**EXERCISE REQUIREMENTS:** Each line below must be reproduced exactly.

**PROVIDED DATA:**
>>>>>

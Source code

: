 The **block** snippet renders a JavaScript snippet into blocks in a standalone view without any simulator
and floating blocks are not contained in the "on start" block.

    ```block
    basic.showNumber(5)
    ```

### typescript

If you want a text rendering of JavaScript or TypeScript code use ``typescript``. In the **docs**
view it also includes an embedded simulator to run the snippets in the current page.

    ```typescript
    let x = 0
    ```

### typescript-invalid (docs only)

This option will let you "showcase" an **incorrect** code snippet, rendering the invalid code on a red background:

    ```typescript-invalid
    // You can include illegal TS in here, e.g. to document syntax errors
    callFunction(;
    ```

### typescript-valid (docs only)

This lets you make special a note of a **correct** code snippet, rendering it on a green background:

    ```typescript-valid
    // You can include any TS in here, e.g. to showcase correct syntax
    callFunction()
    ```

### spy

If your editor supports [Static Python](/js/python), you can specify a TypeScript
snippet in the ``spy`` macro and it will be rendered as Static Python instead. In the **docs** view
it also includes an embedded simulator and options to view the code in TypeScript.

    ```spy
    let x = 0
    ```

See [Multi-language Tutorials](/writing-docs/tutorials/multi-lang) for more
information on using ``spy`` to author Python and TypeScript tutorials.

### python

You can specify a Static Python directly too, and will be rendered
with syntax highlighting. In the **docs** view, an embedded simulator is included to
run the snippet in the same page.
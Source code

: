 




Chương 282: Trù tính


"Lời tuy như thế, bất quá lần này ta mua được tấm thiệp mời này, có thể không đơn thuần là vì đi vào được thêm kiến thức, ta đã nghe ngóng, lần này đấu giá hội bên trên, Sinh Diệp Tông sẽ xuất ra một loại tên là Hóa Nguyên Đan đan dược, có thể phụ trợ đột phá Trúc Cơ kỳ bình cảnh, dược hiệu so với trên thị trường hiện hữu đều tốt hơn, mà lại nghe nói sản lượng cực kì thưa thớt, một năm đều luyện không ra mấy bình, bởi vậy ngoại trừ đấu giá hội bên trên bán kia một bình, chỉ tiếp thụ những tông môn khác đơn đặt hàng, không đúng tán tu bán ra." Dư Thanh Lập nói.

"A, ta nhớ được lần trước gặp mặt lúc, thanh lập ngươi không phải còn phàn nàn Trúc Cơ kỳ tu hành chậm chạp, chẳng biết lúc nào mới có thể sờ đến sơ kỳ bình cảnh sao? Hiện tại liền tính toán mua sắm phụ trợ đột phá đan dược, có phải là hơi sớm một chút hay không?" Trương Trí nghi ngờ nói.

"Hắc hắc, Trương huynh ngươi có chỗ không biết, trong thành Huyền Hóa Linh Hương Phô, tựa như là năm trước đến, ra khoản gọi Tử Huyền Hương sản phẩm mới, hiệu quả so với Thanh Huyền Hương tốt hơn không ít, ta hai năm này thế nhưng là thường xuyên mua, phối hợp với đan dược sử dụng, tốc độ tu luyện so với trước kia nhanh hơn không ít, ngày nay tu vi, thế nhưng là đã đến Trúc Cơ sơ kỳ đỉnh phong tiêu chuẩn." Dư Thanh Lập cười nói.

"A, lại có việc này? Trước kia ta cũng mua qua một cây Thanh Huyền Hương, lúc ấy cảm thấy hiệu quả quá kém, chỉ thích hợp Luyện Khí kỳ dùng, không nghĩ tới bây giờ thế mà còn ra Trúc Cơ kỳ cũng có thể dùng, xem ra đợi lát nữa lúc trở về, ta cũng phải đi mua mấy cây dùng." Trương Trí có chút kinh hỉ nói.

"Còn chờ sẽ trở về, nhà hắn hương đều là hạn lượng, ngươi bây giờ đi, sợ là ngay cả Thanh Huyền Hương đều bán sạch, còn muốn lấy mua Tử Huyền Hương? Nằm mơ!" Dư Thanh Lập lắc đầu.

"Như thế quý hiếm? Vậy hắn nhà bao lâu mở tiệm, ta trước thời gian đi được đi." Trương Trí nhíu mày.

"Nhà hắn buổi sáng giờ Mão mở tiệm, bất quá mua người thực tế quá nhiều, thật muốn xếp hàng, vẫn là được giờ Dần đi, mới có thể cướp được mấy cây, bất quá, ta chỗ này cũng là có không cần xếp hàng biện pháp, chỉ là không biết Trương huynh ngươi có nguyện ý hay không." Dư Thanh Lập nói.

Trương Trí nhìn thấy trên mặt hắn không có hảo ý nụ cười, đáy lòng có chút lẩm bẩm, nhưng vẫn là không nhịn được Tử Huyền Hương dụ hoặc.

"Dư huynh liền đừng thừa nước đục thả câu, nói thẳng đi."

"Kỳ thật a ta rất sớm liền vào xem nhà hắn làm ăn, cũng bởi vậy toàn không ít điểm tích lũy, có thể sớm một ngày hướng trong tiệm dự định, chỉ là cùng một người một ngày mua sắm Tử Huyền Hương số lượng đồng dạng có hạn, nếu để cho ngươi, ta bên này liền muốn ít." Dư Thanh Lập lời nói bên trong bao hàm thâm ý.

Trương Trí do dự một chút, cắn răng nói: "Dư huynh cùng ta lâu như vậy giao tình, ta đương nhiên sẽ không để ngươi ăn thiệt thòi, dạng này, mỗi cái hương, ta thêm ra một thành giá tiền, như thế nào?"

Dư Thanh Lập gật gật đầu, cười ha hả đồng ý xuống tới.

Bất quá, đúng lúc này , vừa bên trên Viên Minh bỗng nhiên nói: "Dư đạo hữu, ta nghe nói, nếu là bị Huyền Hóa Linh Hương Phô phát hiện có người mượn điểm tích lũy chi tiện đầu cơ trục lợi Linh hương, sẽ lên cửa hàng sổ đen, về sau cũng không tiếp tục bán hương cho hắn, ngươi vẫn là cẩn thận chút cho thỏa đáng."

<<<<<

**FINISHED EXERCISE:**
Source code

: The **block** snippet renders a JavaScript snippet into blocks in a standalone view without any simulator
and floating blocks are not contained in the "on start" block.

    ```block
    basic.showNumber(5)
    ```

### typescript

If you want a text rendering of JavaScript or TypeScript code use ``typescript``. In the **docs**
view it also includes an embedded simulator to run the snippets in the current page.

    ```typescript
    let x = 0
    ```

### typescript-invalid (docs only)

This option will let you "showcase" an **incorrect** code snippet, rendering the invalid code on a red background:

    ```typescript-invalid
    // You can include illegal TS in here, e.g. to document syntax errors
    callFunction(;
    ```

### typescript-valid (docs only)

This lets you make special a note of a **correct** code snippet, rendering it on a green background:

    ```typescript-valid
    // You can include any TS in here, e.g. to showcase correct syntax
    callFunction()
    ```

### spy

If your editor supports [Static Python](/js/python), you can specify a TypeScript
snippet in the ``spy`` macro and it will be rendered as Static Python instead. In the **docs** view
it also includes an embedded simulator and options to view the code in TypeScript.

    ```spy
    let x = 0
    ```

See [Multi-language Tutorials](/writing-docs/tutorials/multi-lang) for more
information on using ``spy`` to author Python and TypeScript tutorials.

### python

You can specify a Static Python directly too, and will be rendered
with syntax highlighting. In the **docs** view, an embedded simulator is included to
run the snippet in the same page.
Source code

: 




Chương 282: Trù tính


"Lời tuy như thế, bất quá lần này ta mua được tấm thiệp mời này, có thể không đơn thuần là vì đi vào được thêm kiến thức, ta đã nghe ngóng, lần này đấu giá hội bên trên, Sinh Diệp Tông sẽ xuất ra một loại tên là Hóa Nguyên Đan đan dược, có thể phụ trợ đột phá Trúc Cơ kỳ bình cảnh, dược hiệu so với trên thị trường hiện hữu đều tốt hơn, mà lại nghe nói sản lượng cực kì thưa thớt, một năm đều luyện không ra mấy bình, bởi vậy ngoại trừ đấu giá hội bên trên bán kia một bình, chỉ tiếp thụ những tông môn khác đơn đặt hàng, không đúng tán tu bán ra." Dư Thanh Lập nói.

"A, ta nhớ được lần trước gặp mặt lúc, thanh lập ngươi không phải còn phàn nàn Trúc Cơ kỳ tu hành chậm chạp, chẳng biết lúc nào mới có thể sờ đến sơ kỳ bình cảnh sao? Hiện tại liền tính toán mua sắm phụ trợ đột phá đan dược, có phải là hơi sớm một chút hay không?" Trương Trí nghi ngờ nói.

"Hắc hắc, Trương huynh ngươi có chỗ không biết, trong thành Huyền Hóa Linh Hương Phô, tựa như là năm trước đến, ra khoản gọi Tử Huyền Hương sản phẩm mới, hiệu quả so với Thanh Huyền Hương tốt hơn không ít, ta hai năm này thế nhưng là thường xuyên mua, phối hợp với đan dược sử dụng, tốc độ tu luyện so với trước kia nhanh hơn không ít, ngày nay tu vi, thế nhưng là đã đến Trúc Cơ sơ kỳ đỉnh phong tiêu chuẩn." Dư Thanh Lập cười nói.

"A, lại có việc này? Trước kia ta cũng mua qua một cây Thanh Huyền Hương, lúc ấy cảm thấy hiệu quả quá kém, chỉ thích hợp Luyện Khí kỳ dùng, không nghĩ tới bây giờ thế mà còn ra Trúc Cơ kỳ cũng có thể dùng, xem ra đợi lát nữa lúc trở về, ta cũng phải đi mua mấy cây dùng." Trương Trí có chút kinh hỉ nói.

"Còn chờ sẽ trở về, nhà hắn hương đều là hạn lượng, ngươi bây giờ đi, sợ là ngay cả Thanh Huyền Hương đều bán sạch, còn muốn lấy mua Tử Huyền Hương? Nằm mơ!" Dư Thanh Lập lắc đầu.

"Như thế quý hiếm? Vậy hắn nhà bao lâu mở tiệm, ta trước thời gian đi được đi." Trương Trí nhíu mày.

"Nhà hắn buổi sáng giờ Mão mở tiệm, bất quá mua người thực tế quá nhiều, thật muốn xếp hàng, vẫn là được giờ Dần đi, mới có thể cướp được mấy cây, bất quá, ta chỗ này cũng là có không cần xếp hàng biện pháp, chỉ là không biết Trương huynh ngươi có nguyện ý hay không." Dư Thanh Lập nói.

Trương Trí nhìn thấy trên mặt hắn không có hảo ý nụ cười, đáy lòng có chút lẩm bẩm, nhưng vẫn là không nhịn được Tử Huyền Hương dụ hoặc.

"Dư huynh liền đừng thừa nước đục thả câu, nói thẳng đi."

"Kỳ thật a ta rất sớm liền vào xem nhà hắn làm ăn, cũng bởi vậy toàn không ít điểm tích lũy, có thể sớm một ngày hướng trong tiệm dự định, chỉ là cùng một người một ngày mua sắm Tử Huyền Hương số lượng đồng dạng có hạn, nếu để cho ngươi, ta bên này liền muốn ít." Dư Thanh Lập lời nói bên trong bao hàm thâm ý.

Trương Trí do dự một chút, cắn răng nói: "Dư huynh cùng ta lâu như vậy giao tình, ta đương nhiên sẽ không để ngươi ăn thiệt thòi, dạng này, mỗi cái hương, ta thêm ra một thành giá tiền, như thế nào?"

Dư Thanh Lập gật gật đầu, cười ha hả đồng ý xuống tới.

Bất quá, đúng lúc này , vừa bên trên Viên Minh bỗng nhiên nói: "Dư đạo hữu, ta nghe nói, nếu là bị Huyền Hóa Linh Hương Phô phát hiện có người mượn điểm tích lũy chi tiện đầu cơ trục lợi Linh hương, sẽ lên cửa hàng sổ đen, về sau cũng không tiếp tục bán hương cho hắn, ngươi vẫn là cẩn thận chút cho thỏa đáng."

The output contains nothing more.